(Exercise details):
The answer must consist of every line in the data below that holds the word "girlfriend".

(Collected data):
++++
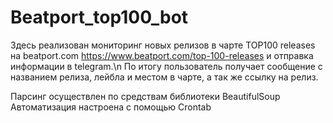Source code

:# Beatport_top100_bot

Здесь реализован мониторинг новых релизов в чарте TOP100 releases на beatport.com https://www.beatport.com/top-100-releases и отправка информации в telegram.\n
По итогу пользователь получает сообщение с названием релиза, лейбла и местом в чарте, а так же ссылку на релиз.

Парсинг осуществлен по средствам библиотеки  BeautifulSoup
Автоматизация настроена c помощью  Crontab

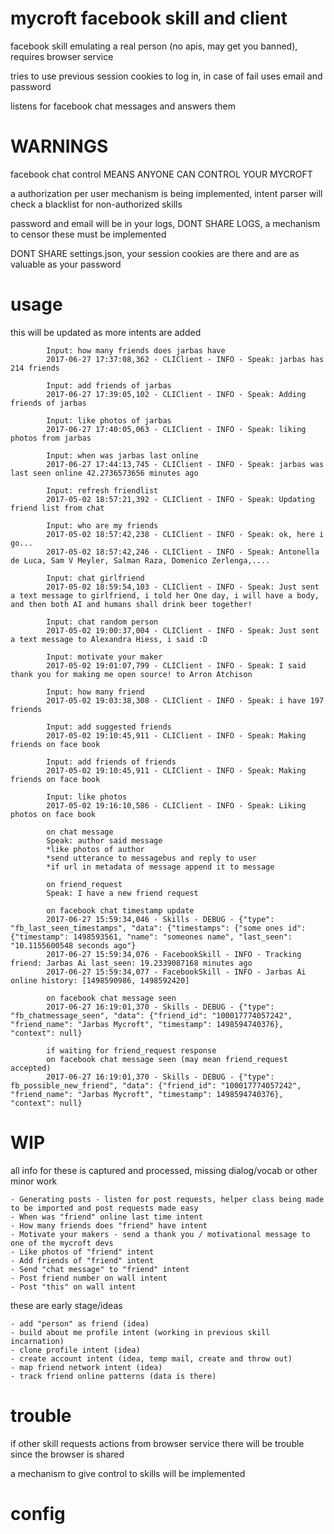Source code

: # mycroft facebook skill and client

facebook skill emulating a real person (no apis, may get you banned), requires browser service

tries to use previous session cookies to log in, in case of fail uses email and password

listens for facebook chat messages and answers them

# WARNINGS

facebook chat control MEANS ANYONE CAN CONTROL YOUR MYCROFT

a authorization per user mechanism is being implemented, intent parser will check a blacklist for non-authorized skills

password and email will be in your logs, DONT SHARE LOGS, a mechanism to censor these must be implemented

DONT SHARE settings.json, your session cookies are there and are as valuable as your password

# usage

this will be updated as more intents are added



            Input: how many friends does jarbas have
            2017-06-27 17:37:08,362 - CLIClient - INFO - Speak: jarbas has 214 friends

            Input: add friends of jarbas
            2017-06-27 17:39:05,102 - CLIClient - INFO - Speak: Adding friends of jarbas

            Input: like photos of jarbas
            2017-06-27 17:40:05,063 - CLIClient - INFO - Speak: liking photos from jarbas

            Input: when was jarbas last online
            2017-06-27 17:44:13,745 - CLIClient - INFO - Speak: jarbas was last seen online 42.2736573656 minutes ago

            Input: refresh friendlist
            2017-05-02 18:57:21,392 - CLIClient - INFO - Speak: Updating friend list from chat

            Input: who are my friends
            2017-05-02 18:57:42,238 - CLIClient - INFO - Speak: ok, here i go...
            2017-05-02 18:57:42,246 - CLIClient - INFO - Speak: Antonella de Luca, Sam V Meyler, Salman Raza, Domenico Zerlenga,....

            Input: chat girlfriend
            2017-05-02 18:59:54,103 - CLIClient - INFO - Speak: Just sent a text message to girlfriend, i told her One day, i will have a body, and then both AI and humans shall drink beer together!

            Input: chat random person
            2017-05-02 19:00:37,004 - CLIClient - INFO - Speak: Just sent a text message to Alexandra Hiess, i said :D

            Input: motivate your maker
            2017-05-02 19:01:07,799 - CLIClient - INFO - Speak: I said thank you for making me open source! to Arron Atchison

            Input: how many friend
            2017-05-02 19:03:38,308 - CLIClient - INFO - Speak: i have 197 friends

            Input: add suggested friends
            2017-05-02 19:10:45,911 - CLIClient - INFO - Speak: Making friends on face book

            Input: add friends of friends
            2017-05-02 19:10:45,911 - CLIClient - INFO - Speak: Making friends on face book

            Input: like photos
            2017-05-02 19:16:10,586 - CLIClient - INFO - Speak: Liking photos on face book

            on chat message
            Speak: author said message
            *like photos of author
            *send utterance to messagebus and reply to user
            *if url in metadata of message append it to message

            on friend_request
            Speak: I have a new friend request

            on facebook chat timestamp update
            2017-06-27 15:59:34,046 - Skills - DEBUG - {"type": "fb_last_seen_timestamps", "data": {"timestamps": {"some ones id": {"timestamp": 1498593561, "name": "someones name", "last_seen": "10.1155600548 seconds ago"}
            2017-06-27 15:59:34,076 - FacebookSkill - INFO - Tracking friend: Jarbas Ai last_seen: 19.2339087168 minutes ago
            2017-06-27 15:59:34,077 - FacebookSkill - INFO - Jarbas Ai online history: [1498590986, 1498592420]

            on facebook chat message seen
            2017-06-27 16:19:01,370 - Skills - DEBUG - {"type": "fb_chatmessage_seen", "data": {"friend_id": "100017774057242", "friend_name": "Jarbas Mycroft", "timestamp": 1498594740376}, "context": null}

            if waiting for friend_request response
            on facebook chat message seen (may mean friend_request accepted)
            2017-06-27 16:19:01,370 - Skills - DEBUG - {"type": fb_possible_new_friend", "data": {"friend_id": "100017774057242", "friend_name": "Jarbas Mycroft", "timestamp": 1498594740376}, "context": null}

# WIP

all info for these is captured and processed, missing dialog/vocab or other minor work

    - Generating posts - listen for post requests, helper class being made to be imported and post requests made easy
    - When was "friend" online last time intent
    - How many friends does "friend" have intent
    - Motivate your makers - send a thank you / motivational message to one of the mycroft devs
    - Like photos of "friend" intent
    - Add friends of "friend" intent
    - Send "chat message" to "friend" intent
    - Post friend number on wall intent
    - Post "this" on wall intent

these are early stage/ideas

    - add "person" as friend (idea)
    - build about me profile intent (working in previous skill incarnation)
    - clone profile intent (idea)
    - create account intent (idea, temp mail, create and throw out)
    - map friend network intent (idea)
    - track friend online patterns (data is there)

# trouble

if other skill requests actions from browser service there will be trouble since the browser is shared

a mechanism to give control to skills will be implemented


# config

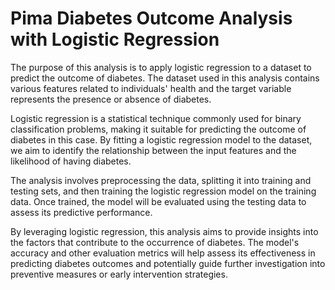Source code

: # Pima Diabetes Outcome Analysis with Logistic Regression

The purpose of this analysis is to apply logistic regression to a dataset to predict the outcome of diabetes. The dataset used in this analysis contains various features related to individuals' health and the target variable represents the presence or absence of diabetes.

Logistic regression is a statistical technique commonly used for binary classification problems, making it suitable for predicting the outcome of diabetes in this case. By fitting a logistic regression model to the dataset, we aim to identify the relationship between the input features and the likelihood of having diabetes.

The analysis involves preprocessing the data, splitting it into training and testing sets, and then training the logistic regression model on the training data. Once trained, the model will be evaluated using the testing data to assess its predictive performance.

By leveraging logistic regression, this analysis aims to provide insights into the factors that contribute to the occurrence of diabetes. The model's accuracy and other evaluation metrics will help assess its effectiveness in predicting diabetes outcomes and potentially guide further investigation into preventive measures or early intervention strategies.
++++
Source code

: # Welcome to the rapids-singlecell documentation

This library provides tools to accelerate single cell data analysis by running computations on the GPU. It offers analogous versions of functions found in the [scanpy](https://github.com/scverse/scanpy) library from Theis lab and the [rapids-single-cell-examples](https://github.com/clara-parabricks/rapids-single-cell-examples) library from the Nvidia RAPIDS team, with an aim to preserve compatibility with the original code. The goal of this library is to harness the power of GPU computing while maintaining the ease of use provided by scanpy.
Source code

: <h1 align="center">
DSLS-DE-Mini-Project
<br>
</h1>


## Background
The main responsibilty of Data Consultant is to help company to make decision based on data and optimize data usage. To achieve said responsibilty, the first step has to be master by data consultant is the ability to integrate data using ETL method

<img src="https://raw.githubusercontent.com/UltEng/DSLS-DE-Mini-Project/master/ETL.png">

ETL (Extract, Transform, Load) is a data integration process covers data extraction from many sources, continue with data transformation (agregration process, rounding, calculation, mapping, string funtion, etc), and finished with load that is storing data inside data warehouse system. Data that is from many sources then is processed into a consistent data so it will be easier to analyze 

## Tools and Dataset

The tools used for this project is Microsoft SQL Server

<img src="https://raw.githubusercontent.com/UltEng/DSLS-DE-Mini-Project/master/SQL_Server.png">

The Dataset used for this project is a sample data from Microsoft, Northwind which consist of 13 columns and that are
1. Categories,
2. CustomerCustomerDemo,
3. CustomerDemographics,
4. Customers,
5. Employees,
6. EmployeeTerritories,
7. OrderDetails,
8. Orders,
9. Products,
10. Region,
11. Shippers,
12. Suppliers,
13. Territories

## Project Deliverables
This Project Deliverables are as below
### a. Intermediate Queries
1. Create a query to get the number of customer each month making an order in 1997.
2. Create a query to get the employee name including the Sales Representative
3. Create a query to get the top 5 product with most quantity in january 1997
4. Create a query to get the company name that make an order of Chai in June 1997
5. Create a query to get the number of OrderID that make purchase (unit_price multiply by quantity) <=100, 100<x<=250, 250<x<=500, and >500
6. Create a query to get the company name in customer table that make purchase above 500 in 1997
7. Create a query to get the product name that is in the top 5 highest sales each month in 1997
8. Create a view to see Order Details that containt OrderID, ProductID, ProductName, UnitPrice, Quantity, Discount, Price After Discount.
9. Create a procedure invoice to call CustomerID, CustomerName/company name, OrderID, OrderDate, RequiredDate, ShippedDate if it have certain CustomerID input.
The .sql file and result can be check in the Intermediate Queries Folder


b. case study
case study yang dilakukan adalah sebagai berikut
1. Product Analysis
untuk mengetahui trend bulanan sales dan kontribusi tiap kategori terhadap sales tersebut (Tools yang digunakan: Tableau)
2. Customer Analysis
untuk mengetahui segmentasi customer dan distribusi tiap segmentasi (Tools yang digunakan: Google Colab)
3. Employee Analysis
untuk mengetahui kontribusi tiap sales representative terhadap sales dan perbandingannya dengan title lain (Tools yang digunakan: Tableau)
++++
(Answer space):
            Input: chat girlfriend
            2017-05-02 18:59:54,103 - CLIClient - INFO - Speak: Just sent a text message to girlfriend, i told her One day, i will have a body, and then both AI and humans shall drink beer together!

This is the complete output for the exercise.